Dawson & king

When approached to design a new commercial building for the site of the old NZ Post Warehouse on the corner of Dawson & King Streets, Matz Architects proposed to preserve the structure of the existing portal framed warehouse to pay homage to the existing silhouette, achieve time & cost efficiencies and to reduce demolition & construction waste.

Following removal of the existing industrial facade, a new mezzanine concrete floor was inserted in the eastern end of the building and a new 2 level building constructed to the north to create a conversation between old & new. 

The design of the floor plan remained flexible at inception to encourage a variety of uses, and as the head tenant (Govett Quilliam) expressed interest in the upper level tenancy, the design evolved around their specific needs.

The materiality of the two buildings is in direct contrast to each other, while sharing key elements to aid the conversation between old & new. Brick cladding on the existing building grounds the existing structure at the lower level, allowing the new building to float above a largely glazed podium. Detailing of windows, black aluminium cladding, a matching roof pitch & vertical exterior louvres are shared to create a commonality across the buildings. 

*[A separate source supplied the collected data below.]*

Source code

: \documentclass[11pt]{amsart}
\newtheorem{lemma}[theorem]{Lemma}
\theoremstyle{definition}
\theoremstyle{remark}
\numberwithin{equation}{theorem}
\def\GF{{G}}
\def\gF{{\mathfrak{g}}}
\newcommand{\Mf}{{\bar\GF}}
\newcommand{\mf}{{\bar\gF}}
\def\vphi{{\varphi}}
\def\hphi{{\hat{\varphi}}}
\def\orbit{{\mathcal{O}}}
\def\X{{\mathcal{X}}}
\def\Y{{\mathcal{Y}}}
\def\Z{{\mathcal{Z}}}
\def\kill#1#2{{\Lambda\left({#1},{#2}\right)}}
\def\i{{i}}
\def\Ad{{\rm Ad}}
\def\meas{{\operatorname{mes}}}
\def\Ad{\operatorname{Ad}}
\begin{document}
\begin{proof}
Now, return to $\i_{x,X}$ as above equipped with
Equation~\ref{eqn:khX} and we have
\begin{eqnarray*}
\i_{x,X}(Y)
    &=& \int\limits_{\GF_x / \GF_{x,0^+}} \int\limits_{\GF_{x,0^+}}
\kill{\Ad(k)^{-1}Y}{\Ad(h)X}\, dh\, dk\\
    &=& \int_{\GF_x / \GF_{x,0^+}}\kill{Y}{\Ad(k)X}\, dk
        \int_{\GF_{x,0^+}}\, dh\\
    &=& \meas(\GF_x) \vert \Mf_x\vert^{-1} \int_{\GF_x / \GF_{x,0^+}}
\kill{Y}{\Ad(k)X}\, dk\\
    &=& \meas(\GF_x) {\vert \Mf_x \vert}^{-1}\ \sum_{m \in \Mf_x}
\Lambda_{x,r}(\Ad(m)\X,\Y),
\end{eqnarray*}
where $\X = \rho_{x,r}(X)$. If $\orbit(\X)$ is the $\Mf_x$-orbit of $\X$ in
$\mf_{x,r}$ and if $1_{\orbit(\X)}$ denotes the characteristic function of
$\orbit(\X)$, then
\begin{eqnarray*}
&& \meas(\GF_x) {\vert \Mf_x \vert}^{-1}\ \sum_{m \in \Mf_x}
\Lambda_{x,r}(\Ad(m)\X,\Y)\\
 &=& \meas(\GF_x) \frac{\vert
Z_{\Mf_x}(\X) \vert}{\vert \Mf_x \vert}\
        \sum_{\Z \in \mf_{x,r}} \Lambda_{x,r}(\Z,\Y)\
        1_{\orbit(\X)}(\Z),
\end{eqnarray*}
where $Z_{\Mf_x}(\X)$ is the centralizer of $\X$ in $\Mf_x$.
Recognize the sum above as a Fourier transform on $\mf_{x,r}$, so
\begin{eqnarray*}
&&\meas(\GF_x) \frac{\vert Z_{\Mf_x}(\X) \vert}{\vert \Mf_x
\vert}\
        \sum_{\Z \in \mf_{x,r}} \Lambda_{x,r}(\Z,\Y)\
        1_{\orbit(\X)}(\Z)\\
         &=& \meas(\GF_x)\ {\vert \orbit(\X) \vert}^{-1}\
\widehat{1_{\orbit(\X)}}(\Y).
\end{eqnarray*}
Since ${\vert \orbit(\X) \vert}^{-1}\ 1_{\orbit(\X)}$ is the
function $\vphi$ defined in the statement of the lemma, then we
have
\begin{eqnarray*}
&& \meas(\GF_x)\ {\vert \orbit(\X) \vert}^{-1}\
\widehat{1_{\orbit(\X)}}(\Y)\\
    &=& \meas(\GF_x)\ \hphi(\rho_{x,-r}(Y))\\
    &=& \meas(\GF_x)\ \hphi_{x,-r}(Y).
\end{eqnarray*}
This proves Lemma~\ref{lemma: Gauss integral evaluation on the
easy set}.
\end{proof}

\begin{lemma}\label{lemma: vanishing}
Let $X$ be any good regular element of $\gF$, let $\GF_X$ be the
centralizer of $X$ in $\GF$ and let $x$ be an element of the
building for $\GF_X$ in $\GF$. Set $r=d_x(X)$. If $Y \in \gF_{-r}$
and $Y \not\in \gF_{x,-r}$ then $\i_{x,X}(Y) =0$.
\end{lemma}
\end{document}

Structure & services are exposed on the interior of both buildings to clearly express the soul of the original warehouse. Generous glazing at floor level and clearstory windows above allow light to filter deep into the plan. High raked ceilings create volume without increasing floor area.

A central atrium splits the two buildings with a double height space at the western end, and staircase to the east. The contrast in cladding textures is felt through this space as external cladding materials wrap into this internal area. The texture & colour contrast of the bricks plays against the smooth uniform nature of the precast panels

Located to the immediate west of the West End Precinct, it was important that the design gave back to the public realm and increased pedestrian amenity as the heart of the city shifts. Although not required under the district plan, large cantilevered canopies extend out over the Dawson St footpath, signaling entry and creating a human scale against the soaring silhouette behind.